▸ **Brief**: Show the lines below where "rounds" occurs.

•••••

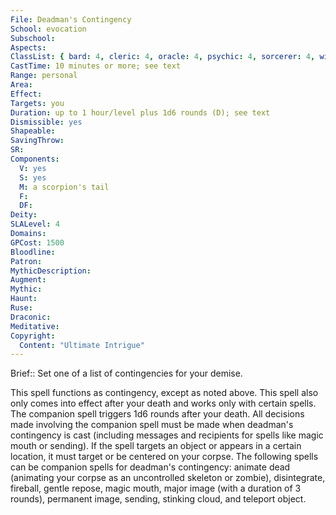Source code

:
 ```yaml
---
File: Deadman's Contingency
School: evocation
Subschool: 
Aspects: 
ClassList: { bard: 4, cleric: 4, oracle: 4, psychic: 4, sorcerer: 4, wizard: 4, witch: 4 }
CastTime: 10 minutes or more; see text
Range: personal
Area: 
Effect: 
Targets: you
Duration: up to 1 hour/level plus 1d6 rounds (D); see text
Dismissible: yes
Shapeable: 
SavingThrow: 
SR: 
Components:
  V: yes
  S: yes
  M: a scorpion's tail
  F: 
  DF: 
Deity: 
SLALevel: 4
Domains: 
GPCost: 1500
Bloodline: 
Patron: 
MythicDescription: 
Augment: 
Mythic: 
Haunt: 
Ruse: 
Draconic: 
Meditative: 
Copyright:
  Content: "Ultimate Intrigue"
---
```

Brief:: Set one of a list of contingencies for your demise.

This spell functions as contingency, except as noted above. This spell also only comes into effect after your death and works only with certain spells. The companion spell triggers 1d6 rounds after your death. All decisions made involving the companion spell must be made when deadman's contingency is cast (including messages and recipients for spells like magic mouth or sending). If the spell targets an object or appears in a certain location, it must target or be centered on your corpse.  The following spells can be companion spells for deadman's contingency: animate dead (animating your corpse as an uncontrolled skeleton or zombie), disintegrate, fireball, gentle repose, magic mouth, major image (with a duration of 3 rounds), permanent image, sending, stinking cloud, and teleport object.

•••••

▸ **Result below**:
Duration: up to 1 hour/level plus 1d6 rounds (D); see text
This spell functions as contingency, except as noted above. This spell also only comes into effect after your death and works only with certain spells. The companion spell triggers 1d6 rounds after your death. All decisions made involving the companion spell must be made when deadman's contingency is cast (including messages and recipients for spells like magic mouth or sending). If the spell targets an object or appears in a certain location, it must target or be centered on your corpse.  The following spells can be companion spells for deadman's contingency: animate dead (animating your corpse as an uncontrolled skeleton or zombie), disintegrate, fireball, gentle repose, magic mouth, major image (with a duration of 3 rounds), permanent image, sending, stinking cloud, and teleport object.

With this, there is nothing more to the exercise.